I do see a lot of parents who seem to coddle their kids - in their late teens they don't know how to cook or shop or budget or do their own laundry or deal with anything that doesn't work or even get themselves somewhere on the TTC. Both our boys have been cooking since they were little - the older one is a superb cook (his girlfriend loves that!) and the younger one loves to bake. Sometimes you have to back off and remind yourself that even though it's sometimes more work for you, letting them learn to do things for themselves is more important. When my older son's Macbook had some issues (under warranty) last year, I said "make an appt. at the Genius Bar" and he took it from there.

Both my husband and I are DIY-ers when it comes to most things, so our kids have learned by example. We don't hire people to do things we can easily do ourselves - so hopefully some of that self-reliance is rubbing off on the next generation. A lot of parents don't take that attitude though - they figure if they have the money, they might as well pay someone else to do the household maintenance, cleaning, gardening etc. So you get kids that haven't a clue how to do any of these things themselves, and Sonal has to deal with tenants who can't deal something as ridiculously simple as changing a fuse.

Our oldest has asked a couple of times if he could get a car (figuring he'd have enough for an older model) and we've said "sure - when you're making enough money to pay for gas, maintenance and insurance..." and that's the end of that discussion. I'm constantly amazed at the number of parents who buy their kids cars (with no real need for them to have cars) and pay for ALL of the associated costs with no input from Junior at all. And then they're shocked when Junior gets himself up to his neck in credit card debt. 

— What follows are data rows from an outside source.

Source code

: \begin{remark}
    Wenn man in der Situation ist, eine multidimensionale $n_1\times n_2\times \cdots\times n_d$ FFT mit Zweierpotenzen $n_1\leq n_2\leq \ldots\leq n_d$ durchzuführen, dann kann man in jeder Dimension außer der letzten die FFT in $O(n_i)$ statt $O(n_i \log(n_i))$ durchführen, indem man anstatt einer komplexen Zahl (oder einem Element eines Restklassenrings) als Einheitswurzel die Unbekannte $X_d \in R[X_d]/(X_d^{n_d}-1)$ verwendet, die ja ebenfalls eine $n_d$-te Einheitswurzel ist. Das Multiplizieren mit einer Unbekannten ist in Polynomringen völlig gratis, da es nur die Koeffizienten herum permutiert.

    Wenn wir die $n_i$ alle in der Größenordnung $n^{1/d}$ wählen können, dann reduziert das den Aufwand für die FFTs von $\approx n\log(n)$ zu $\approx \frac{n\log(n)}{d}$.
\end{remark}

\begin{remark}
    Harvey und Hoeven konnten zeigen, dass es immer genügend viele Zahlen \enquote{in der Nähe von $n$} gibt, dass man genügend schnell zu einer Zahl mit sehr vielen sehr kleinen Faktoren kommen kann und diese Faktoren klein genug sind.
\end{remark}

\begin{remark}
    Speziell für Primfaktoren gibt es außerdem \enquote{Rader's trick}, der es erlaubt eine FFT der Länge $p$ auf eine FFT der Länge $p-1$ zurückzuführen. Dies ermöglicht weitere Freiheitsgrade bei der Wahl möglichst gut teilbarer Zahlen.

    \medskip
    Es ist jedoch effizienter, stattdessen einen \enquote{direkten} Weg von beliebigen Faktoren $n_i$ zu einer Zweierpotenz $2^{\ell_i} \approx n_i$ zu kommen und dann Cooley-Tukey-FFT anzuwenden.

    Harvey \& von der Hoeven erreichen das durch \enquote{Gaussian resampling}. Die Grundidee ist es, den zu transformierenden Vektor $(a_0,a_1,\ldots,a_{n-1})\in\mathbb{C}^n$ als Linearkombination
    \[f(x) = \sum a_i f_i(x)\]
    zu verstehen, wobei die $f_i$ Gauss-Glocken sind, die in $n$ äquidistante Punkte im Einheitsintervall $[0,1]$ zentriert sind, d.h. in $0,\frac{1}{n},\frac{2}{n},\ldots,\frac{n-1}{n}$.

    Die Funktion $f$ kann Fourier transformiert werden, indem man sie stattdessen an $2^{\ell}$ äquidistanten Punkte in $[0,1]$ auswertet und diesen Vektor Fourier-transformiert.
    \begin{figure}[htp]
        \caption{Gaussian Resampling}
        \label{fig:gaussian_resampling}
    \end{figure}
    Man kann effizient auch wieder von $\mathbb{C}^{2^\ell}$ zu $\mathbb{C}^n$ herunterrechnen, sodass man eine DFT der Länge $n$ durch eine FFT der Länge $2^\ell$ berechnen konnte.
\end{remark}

I don't think you should shove your kids out the door the minute they finish high school and refuse to help them at all (unless you REALLY cannot afford to help) but neither do I think you help them at all if everything is just handed to them. If they're old enough to have summer jobs, then certain things need to be their responsibility so that they learn the value of money and how to budget. If they're working full-time and living at home (as quite a few are these days) then they need to be contributing at least somewhat to household expenses, doing chores etc. You're not operating a hotel...


----------



## Macfury (Feb 3, 2006)

I put myself through university entirely on my own and it wasn't easy--worked 20 hours a week to keep myself going. I only discovered later that my father had quite enough money to at least make it a little easier for me to concentrate on school.


----------



## dona83 (Jun 26, 2005)

Macfury said:


> I put myself through university entirely on my own and it wasn't easy--worked 20 hours a week to keep myself going. I only discovered later that my father had quite enough money to at least make it a little easier for me to concentrate on school.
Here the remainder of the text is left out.